Work task: Apart from the images, reproduce every record word for word.

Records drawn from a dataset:
--- START ---
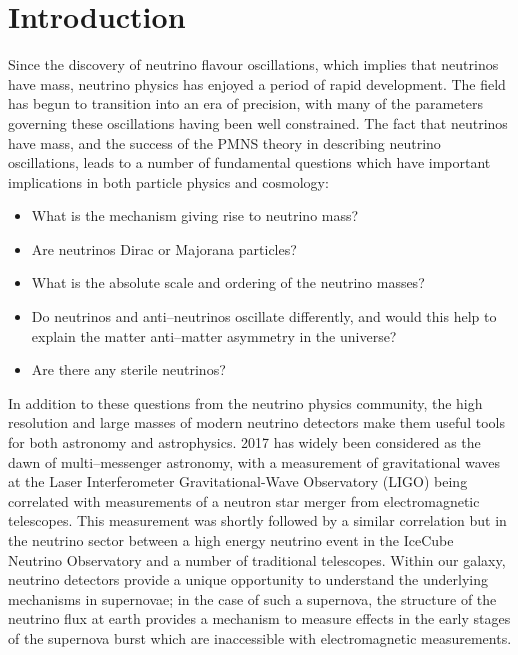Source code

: \chapter{\label{ch:intro}Introduction} 

\minitoc

Since the discovery of neutrino flavour oscillations, which implies that
neutrinos have mass, neutrino physics has enjoyed a period of rapid development.
The field has begun to transition into an era of precision, with many of the
parameters governing these oscillations having been well constrained. The fact
that neutrinos have mass, and the success of the PMNS theory in describing
neutrino oscillations, leads to a number of fundamental questions which have
important implications in both particle physics and cosmology: 

\begin{itemize}
	\item What is the mechanism giving rise to neutrino mass? 
	\item Are neutrinos Dirac or Majorana particles?
	\item What is the absolute scale and ordering of the neutrino masses?
	\item Do neutrinos and anti--neutrinos oscillate differently, and would this 
	      help to explain the matter anti--matter asymmetry in the universe?
	\item Are there any sterile neutrinos?
\end{itemize}

In addition to these questions from the neutrino physics community, the high 
resolution and large masses of modern neutrino detectors make them useful 
tools for both astronomy and astrophysics. 2017 has widely been considered as 
the dawn of multi--messenger astronomy, with a measurement of gravitational 
waves at the Laser Interferometer Gravitational-Wave Observatory (LIGO) being 
correlated with measurements of a neutron star merger from electromagnetic 
telescopes\cite{Abbott2017}.  This measurement was shortly followed by a 
similar correlation but in the neutrino sector between a high energy neutrino 
event in the IceCube Neutrino Observatory and a number of traditional 
telescopes\cite{Aartsen2018}.  Within our galaxy, neutrino detectors provide a 
unique opportunity to understand the underlying mechanisms in supernovae; in 
the case of such a supernova, the structure of the neutrino flux at earth 
provides a mechanism to measure effects in the early stages of the supernova 
burst which are inaccessible with electromagnetic 
measurements\cite{Scholberg:2012id}.

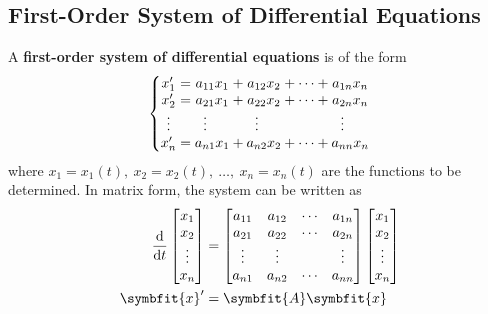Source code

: \documentclass{article}
\begin{document}
\subsection{First-Order System of Differential Equations}
\begin{definition}
    A \textbf{first-order system of differential equations} is of the
    form
    \begin{equation*}
        \left\{
        \setlength\arraycolsep{0pt}
        \begin{array}{ c >{{}}c<{{}} c >{{}}c<{{}} c >{{}}c<{{}} c >{{}}c<{{}} c  }
            x'_1               & = & a_{11}x_1                         & + & a_{12}x_2                         & + & \cdots & + & a_{1n}x_n                         \\
            x'_2               & = & a_{21}x_1                         & + & a_{22}x_2                         & + & \cdots & + & a_{2n}x_n                         \\
            \vdotswithin{x'_3} &   & \vdotswithin{a_{31}}\phantom{x_1} &   & \vdotswithin{a_{32}}\phantom{x_2} &   &        &   & \vdotswithin{a_{3n}}\phantom{x_n} \\
            x'_n               & = & a_{n1}x_1                         & + & a_{n2}x_2                         & + & \cdots & + & a_{nn}x_n
        \end{array}
        \right.
    \end{equation*}
    where \(x_1=x_1(t),\: x_2=x_2(t),\: \dots,\: x_n=x_n(t)\) are the
    functions to be determined. In matrix form, the system can be
    written as
    \begin{align*}
        \dv{t}
        \begin{bmatrix}
            x_1    \\
            x_2    \\
            \vdots \\
            x_n
        \end{bmatrix}
                     & =
        \begin{bmatrix}
            a_{11} & a_{12} & \cdots & a_{1n} \\
            a_{21} & a_{22} & \cdots & a_{2n} \\
            \vdots & \vdots &        & \vdots \\
            a_{n1} & a_{n2} & \cdots & a_{nn}
        \end{bmatrix}
        \begin{bmatrix}
            x_1    \\
            x_2    \\
            \vdots \\
            x_n
        \end{bmatrix}                           \\
        \symbfit{x}' & = \symbfit{A} \symbfit{x}
    \end{align*}
\end{definition}
\end{document}

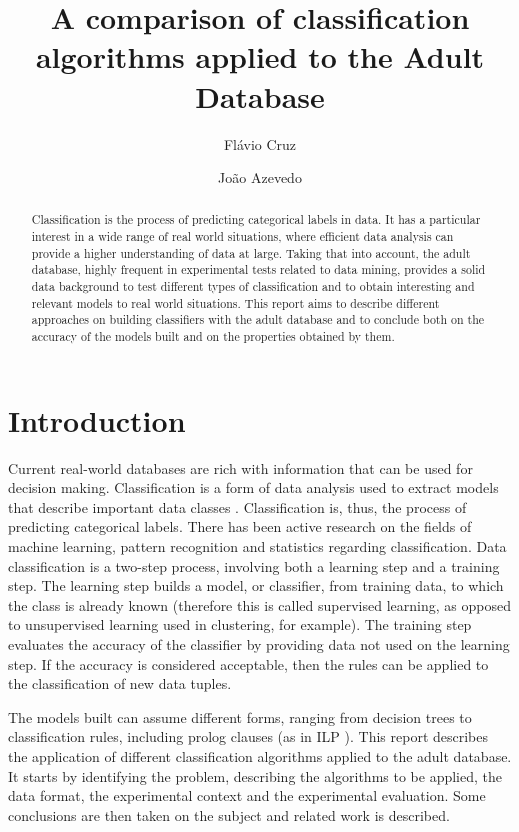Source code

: \documentclass[a4paper]{llncs}
\begin{document}
\title{A comparison of classification algorithms applied to the Adult Database}
\author{Flávio Cruz \and João Azevedo}
\maketitle

\begin{abstract}
Classification is the process of predicting categorical labels in data. It has a
particular interest in a wide range of real world situations, where efficient
data analysis can provide a higher understanding of data at large. Taking that 
into account, the adult database, highly frequent in experimental tests related
to data mining, provides a solid data background to test different types of 
classification and to obtain interesting and relevant models to real world 
situations. This report aims to describe different approaches on building 
classifiers with the adult database and to conclude both on the accuracy of the
models built and on the properties obtained by them.
\end{abstract}

\section{Introduction}

Current real-world databases are rich with information that can be used for
decision making. Classification is a form of data analysis used to extract 
models that describe important data classes \cite{2}. Classification is, thus, 
the process of predicting categorical labels. There has been active research on 
the fields of machine learning, pattern recognition and statistics regarding 
classification. Data classification is a two-step process, involving both a 
learning step and a training step. The learning step builds a model, or 
classifier, from training data, to which the class is already known (therefore
this is called supervised learning, as opposed to unsupervised learning used in
clustering, for example). The training step evaluates the accuracy of the 
classifier by providing data not used on the learning step. If the accuracy is
considered acceptable, then the rules can be applied to the classification of
new data tuples.

The models built can assume different forms, ranging from decision trees to 
classification rules, including prolog clauses (as in ILP \cite{ilp}). This
report describes the application of different classification algorithms applied
to the adult database. It starts by identifying the problem, describing the
algorithms to be applied, the data format, the experimental context and the 
experimental evaluation. Some conclusions are then taken on the subject and 
related work is described.
\end{document}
--- END ---
Final answer:
Source code

: \chapter{\label{ch:intro}Introduction} 

\minitoc

Since the discovery of neutrino flavour oscillations, which implies that
neutrinos have mass, neutrino physics has enjoyed a period of rapid development.
The field has begun to transition into an era of precision, with many of the
parameters governing these oscillations having been well constrained. The fact
that neutrinos have mass, and the success of the PMNS theory in describing
neutrino oscillations, leads to a number of fundamental questions which have
important implications in both particle physics and cosmology: 

\begin{itemize}
	\item What is the mechanism giving rise to neutrino mass? 
	\item Are neutrinos Dirac or Majorana particles?
	\item What is the absolute scale and ordering of the neutrino masses?
	\item Do neutrinos and anti--neutrinos oscillate differently, and would this 
	      help to explain the matter anti--matter asymmetry in the universe?
	\item Are there any sterile neutrinos?
\end{itemize}

In addition to these questions from the neutrino physics community, the high 
resolution and large masses of modern neutrino detectors make them useful 
tools for both astronomy and astrophysics. 2017 has widely been considered as 
the dawn of multi--messenger astronomy, with a measurement of gravitational 
waves at the Laser Interferometer Gravitational-Wave Observatory (LIGO) being 
correlated with measurements of a neutron star merger from electromagnetic 
telescopes\cite{Abbott2017}.  This measurement was shortly followed by a 
similar correlation but in the neutrino sector between a high energy neutrino 
event in the IceCube Neutrino Observatory and a number of traditional 
telescopes\cite{Aartsen2018}.  Within our galaxy, neutrino detectors provide a 
unique opportunity to understand the underlying mechanisms in supernovae; in 
the case of such a supernova, the structure of the neutrino flux at earth 
provides a mechanism to measure effects in the early stages of the supernova 
burst which are inaccessible with electromagnetic 
measurements\cite{Scholberg:2012id}.

Source code

: \documentclass{article}
\begin{document}
\subsection{First-Order System of Differential Equations}
\begin{definition}
    A \textbf{first-order system of differential equations} is of the
    form
    \begin{equation*}
        \left\{
        \setlength\arraycolsep{0pt}
        \begin{array}{ c >{{}}c<{{}} c >{{}}c<{{}} c >{{}}c<{{}} c >{{}}c<{{}} c  }
            x'_1               & = & a_{11}x_1                         & + & a_{12}x_2                         & + & \cdots & + & a_{1n}x_n                         \\
            x'_2               & = & a_{21}x_1                         & + & a_{22}x_2                         & + & \cdots & + & a_{2n}x_n                         \\
            \vdotswithin{x'_3} &   & \vdotswithin{a_{31}}\phantom{x_1} &   & \vdotswithin{a_{32}}\phantom{x_2} &   &        &   & \vdotswithin{a_{3n}}\phantom{x_n} \\
            x'_n               & = & a_{n1}x_1                         & + & a_{n2}x_2                         & + & \cdots & + & a_{nn}x_n
        \end{array}
        \right.
    \end{equation*}
    where \(x_1=x_1(t),\: x_2=x_2(t),\: \dots,\: x_n=x_n(t)\) are the
    functions to be determined. In matrix form, the system can be
    written as
    \begin{align*}
        \dv{t}
        \begin{bmatrix}
            x_1    \\
            x_2    \\
            \vdots \\
            x_n
        \end{bmatrix}
                     & =
        \begin{bmatrix}
            a_{11} & a_{12} & \cdots & a_{1n} \\
            a_{21} & a_{22} & \cdots & a_{2n} \\
            \vdots & \vdots &        & \vdots \\
            a_{n1} & a_{n2} & \cdots & a_{nn}
        \end{bmatrix}
        \begin{bmatrix}
            x_1    \\
            x_2    \\
            \vdots \\
            x_n
        \end{bmatrix}                           \\
        \symbfit{x}' & = \symbfit{A} \symbfit{x}
    \end{align*}
\end{definition}
\end{document}

Source code

: \documentclass[a4paper]{llncs}
\begin{document}
\title{A comparison of classification algorithms applied to the Adult Database}
\author{Flávio Cruz \and João Azevedo}
\maketitle

\begin{abstract}
Classification is the process of predicting categorical labels in data. It has a
particular interest in a wide range of real world situations, where efficient
data analysis can provide a higher understanding of data at large. Taking that 
into account, the adult database, highly frequent in experimental tests related
to data mining, provides a solid data background to test different types of 
classification and to obtain interesting and relevant models to real world 
situations. This report aims to describe different approaches on building 
classifiers with the adult database and to conclude both on the accuracy of the
models built and on the properties obtained by them.
\end{abstract}

\section{Introduction}

Current real-world databases are rich with information that can be used for
decision making. Classification is a form of data analysis used to extract 
models that describe important data classes \cite{2}. Classification is, thus, 
the process of predicting categorical labels. There has been active research on 
the fields of machine learning, pattern recognition and statistics regarding 
classification. Data classification is a two-step process, involving both a 
learning step and a training step. The learning step builds a model, or 
classifier, from training data, to which the class is already known (therefore
this is called supervised learning, as opposed to unsupervised learning used in
clustering, for example). The training step evaluates the accuracy of the 
classifier by providing data not used on the learning step. If the accuracy is
considered acceptable, then the rules can be applied to the classification of
new data tuples.

The models built can assume different forms, ranging from decision trees to 
classification rules, including prolog clauses (as in ILP \cite{ilp}). This
report describes the application of different classification algorithms applied
to the adult database. It starts by identifying the problem, describing the
algorithms to be applied, the data format, the experimental context and the 
experimental evaluation. Some conclusions are then taken on the subject and 
related work is described.
\end{document}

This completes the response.